> [WHAT IS NEEDED]: For every line in the entries that contains "onde", show the whole line.

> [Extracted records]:
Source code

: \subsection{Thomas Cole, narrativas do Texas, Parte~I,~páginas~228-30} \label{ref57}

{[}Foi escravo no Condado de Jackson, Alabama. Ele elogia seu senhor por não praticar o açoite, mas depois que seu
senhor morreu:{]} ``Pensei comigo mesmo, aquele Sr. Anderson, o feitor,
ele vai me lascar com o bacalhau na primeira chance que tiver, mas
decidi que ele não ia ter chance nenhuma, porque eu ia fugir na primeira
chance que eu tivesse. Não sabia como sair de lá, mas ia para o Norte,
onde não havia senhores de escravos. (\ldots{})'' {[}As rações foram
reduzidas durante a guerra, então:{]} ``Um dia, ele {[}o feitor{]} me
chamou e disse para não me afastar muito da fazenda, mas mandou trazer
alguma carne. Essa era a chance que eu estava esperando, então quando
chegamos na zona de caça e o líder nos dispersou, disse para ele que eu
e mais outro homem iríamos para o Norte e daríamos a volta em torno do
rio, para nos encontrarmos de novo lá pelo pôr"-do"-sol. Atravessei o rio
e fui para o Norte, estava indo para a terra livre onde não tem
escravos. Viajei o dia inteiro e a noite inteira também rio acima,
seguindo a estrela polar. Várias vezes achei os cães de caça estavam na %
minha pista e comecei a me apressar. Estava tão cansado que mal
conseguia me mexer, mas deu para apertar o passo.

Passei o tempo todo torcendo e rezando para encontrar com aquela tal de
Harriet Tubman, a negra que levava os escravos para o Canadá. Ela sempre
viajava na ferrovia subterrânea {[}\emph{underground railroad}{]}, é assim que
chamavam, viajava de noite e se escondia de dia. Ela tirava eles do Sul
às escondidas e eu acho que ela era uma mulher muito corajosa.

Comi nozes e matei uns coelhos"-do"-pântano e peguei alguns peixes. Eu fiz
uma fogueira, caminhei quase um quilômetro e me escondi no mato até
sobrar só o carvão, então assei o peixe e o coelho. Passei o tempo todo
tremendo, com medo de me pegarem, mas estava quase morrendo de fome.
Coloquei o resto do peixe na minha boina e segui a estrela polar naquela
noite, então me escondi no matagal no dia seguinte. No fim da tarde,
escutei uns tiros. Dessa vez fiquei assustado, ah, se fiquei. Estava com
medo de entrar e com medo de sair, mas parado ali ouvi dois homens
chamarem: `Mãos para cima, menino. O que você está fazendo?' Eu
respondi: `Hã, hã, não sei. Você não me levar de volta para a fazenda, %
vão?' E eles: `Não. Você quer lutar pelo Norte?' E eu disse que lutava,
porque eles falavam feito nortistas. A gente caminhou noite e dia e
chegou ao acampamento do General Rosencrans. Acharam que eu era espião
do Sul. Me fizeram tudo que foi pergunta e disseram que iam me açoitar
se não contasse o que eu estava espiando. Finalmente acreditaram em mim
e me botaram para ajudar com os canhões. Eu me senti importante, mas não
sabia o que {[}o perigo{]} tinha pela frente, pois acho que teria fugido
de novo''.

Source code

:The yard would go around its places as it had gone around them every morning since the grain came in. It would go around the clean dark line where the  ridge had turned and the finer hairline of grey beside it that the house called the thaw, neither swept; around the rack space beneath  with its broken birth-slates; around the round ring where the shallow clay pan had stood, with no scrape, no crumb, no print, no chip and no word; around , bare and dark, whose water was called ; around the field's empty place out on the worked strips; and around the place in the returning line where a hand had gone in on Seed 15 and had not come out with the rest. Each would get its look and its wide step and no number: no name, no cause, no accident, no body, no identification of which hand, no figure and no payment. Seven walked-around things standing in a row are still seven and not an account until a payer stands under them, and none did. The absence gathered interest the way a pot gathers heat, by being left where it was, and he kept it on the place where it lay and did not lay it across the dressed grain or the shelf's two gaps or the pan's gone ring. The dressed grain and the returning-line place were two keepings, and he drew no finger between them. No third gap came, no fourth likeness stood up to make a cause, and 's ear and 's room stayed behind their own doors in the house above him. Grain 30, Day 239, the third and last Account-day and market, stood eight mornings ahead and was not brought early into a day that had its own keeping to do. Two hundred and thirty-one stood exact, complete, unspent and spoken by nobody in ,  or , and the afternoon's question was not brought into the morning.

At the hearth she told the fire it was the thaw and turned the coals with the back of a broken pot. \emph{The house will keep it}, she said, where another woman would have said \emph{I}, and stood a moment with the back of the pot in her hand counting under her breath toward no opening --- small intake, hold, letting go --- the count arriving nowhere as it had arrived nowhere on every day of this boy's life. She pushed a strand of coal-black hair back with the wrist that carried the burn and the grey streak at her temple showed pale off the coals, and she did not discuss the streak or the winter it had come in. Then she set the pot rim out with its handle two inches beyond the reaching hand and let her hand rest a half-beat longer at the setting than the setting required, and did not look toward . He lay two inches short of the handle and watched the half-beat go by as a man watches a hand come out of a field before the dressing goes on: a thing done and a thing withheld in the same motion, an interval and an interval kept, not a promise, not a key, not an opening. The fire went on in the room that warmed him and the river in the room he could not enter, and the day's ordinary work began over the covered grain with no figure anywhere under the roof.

> [TASK SOLUTION]:
onde não havia senhores de escravos. (\ldots{})'' {[}As rações foram
e fui para o Norte, estava indo para a terra livre onde não tem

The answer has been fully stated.